What it is

It is a pipleine to predict the price of nfts going on sale on the Ax1e 1nfinity marketplace. A ML model forescasts the nft price as soon as it is listed and sends a buy notification to Discord if the forecasted price is significantly above the price that it is being listed at. The idea is to flip the nfts in a short time frame, that is, buy them and sell for more in minutes/hours.

How it works, tech choices, difficulties

image:

Data collection

The ML model is trained with market data. To get the data from the market API, a docker container that runs a Go script is hosted on an ECS cluster. The container is run every 8 hours on a cron job, collecting data in json format for ~10 minutes and then and sending it to an S3 bucket.

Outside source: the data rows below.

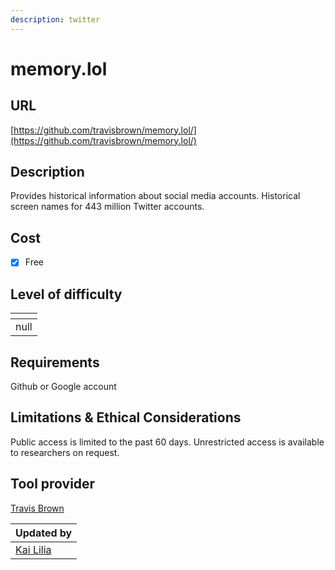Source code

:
 ```yaml
---
description: twitter
---
```


# memory.lol

## URL

[https://github.com/travisbrown/memory.lol/](https://github.com/travisbrown/memory.lol/)

## Description

Provides historical information about social media accounts. Historical screen names for 443 million Twitter accounts.

## Cost

* [x] Free

## Level of difficulty

<table><thead><tr><th data-type="rating" data-max="5"></th></tr></thead><tbody><tr><td>null</td></tr></tbody></table>

## Requirements

Github or Google account

## Limitations & Ethical Considerations

Public access is limited to the past 60 days. Unrestricted access is available to researchers on request.

## Tool provider

[Travis Brown](https://github.com/travisbrown)

<table><thead><tr><th data-type="users" data-multiple>Updated by</th></tr></thead><tbody><tr><td><a href="https://app.gitbook.com/u/sJIljbKbFva9PHVVmkcbA9IcbRj1">Kai Lilia</a></td></tr></tbody></table>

I looked into using AWS lambda for running the cron job but for this usecase this solution turns out to be cheaper.

Also, I scraped from websites some data that was not directly available from the API. To do so I used selenium directly from my laptop. This Selenium code I copied from another repo and it is not included in this repo or diagram.

Model training

To train the model, I download the data from S3 to my laptop and run a script that runs a training pipeline locally/on-premise. The pipeline starts by doing some data-validation/tests on the data using a library called Great Expectations, continues with some data cleansing and feature engineering using pandas and numpy and finally trains a few different models on scikit-learn using cross-validation and builds and ensemble model that I store locally.

For the data validation I also looked into other libraries, particularly Pydantic, but choose Great Expectations, which I had already used in a previous project and found simple enough to use for the usecase.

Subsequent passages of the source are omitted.